Say, are you game for some Satire?

{Also cross-posted at the Indian Media Bash Blog. Read Here }

For MAD magazine fanatics like me, everything in those pieces of satire is like pure gold! But believe me, the humor of MAD does not appeal to everyone. From “Alfred E. Neuman’s” various avatars to the “Letters and Tomatoes Department” and from the “The MAD Movie Satires” to the unforgettable “Spy Vs Spy” bloodbaths, all of them are unbelievably cruel. Cruel in the sense that, they go all out to make the life of those being parodied, unbearably funny. The caricatures of celebrities are not only realistic, but the situations they seem to be portrayed in, are very relevant to their “personalities”. Ya, I mean I know most of you are thinking that that is what they are supposed to be doing, but somehow I feel that after RK Laxman’s cartoons, no other cartoons seem to be able to convey the humor with a punch like those found in MAD.

The Gods of Movie Satire and everything else!

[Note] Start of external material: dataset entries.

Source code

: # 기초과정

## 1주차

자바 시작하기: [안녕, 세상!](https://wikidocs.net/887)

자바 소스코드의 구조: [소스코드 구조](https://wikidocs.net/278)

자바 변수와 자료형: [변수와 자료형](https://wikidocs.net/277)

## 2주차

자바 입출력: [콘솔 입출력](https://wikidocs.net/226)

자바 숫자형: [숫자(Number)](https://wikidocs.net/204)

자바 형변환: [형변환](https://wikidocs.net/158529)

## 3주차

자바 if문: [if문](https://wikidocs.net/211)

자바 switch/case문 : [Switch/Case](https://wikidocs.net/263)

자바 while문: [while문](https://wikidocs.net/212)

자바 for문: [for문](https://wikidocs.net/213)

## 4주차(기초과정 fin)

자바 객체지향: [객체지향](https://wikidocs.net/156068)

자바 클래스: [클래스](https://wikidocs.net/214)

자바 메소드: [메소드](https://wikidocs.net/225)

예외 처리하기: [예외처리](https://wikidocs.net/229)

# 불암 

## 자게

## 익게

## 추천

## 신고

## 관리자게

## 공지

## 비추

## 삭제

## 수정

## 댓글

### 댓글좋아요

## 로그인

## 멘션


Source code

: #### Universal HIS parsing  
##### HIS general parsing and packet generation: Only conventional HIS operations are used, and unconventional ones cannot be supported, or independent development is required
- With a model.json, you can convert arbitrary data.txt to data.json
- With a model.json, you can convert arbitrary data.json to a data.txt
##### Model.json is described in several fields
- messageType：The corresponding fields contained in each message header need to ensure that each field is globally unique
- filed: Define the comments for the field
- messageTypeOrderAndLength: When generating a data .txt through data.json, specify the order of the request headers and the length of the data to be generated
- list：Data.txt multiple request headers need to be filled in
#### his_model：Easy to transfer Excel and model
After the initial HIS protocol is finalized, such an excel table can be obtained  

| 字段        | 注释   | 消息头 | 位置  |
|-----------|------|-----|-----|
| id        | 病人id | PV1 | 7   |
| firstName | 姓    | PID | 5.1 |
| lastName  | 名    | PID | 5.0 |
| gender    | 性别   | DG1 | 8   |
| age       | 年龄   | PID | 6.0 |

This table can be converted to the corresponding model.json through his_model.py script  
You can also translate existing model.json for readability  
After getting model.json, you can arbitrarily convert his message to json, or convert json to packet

The features where they have cartoon parodies of the latest, famous movies, TV serials, and political events are just hilarious. Some of my favorites are from the Kicking the Hobbit Department: “Bored of the Rings” and from the Serge in General Department: “MAD look at Jackass”. One of the most memorable recent issues of MAD I read was the “The Official Unofficial History of MAD” [Thanks to a friend whose copy I borrowed and have still not returned!]. It carried the chronological history of how MAD developed and in a sort of “Forrest Gump-ish” way connected the important happenings of the 20th century with the issues of MAD. The bit about how Bill Gaines, the editor of MAD in 1987 skipped lunch for a week and by doing so saved Ghana from a famine has me in splits ever since!

Cine Blitz has Gone MAD?

Now back in India and to some interesting notes about our desi magazines, I found that Cine Blitz, the film magazine from the Mallyas [I did not know this, but the credits say that Mr. Vijay Mallya is the chairman] has a section on movie satire which is a ditto copy of the MAD version. I generally don’t page through Cine Blitz or Star Dust or any other movie magazines when I am in our club library, because most of the people there give me a nasty look, thinking that I am wasting my time ogling the glossy pictures of filmy babes, apart from all that’s on TV anyway. But today, seeing that Time magazine was already in the hands of someone else, I decided to page through a couple of these magazines. I pity the people who spend time writing articles in these magazines, I doubt if anyone reads them anyway. [Note to editors, magazine owners and others: This previous comment does not in anyway indicate my disinclination towards writing such articles if they are offered to me.] Everybody is so busy paging through the glossy airbrushed pictures of film stars and models that I doubt if anyone reads beyond the first two lines of the write-ups. Anyway, coming back to what I was saying before, Cine Blitz it seems now carries a movie satire piece with cartoons.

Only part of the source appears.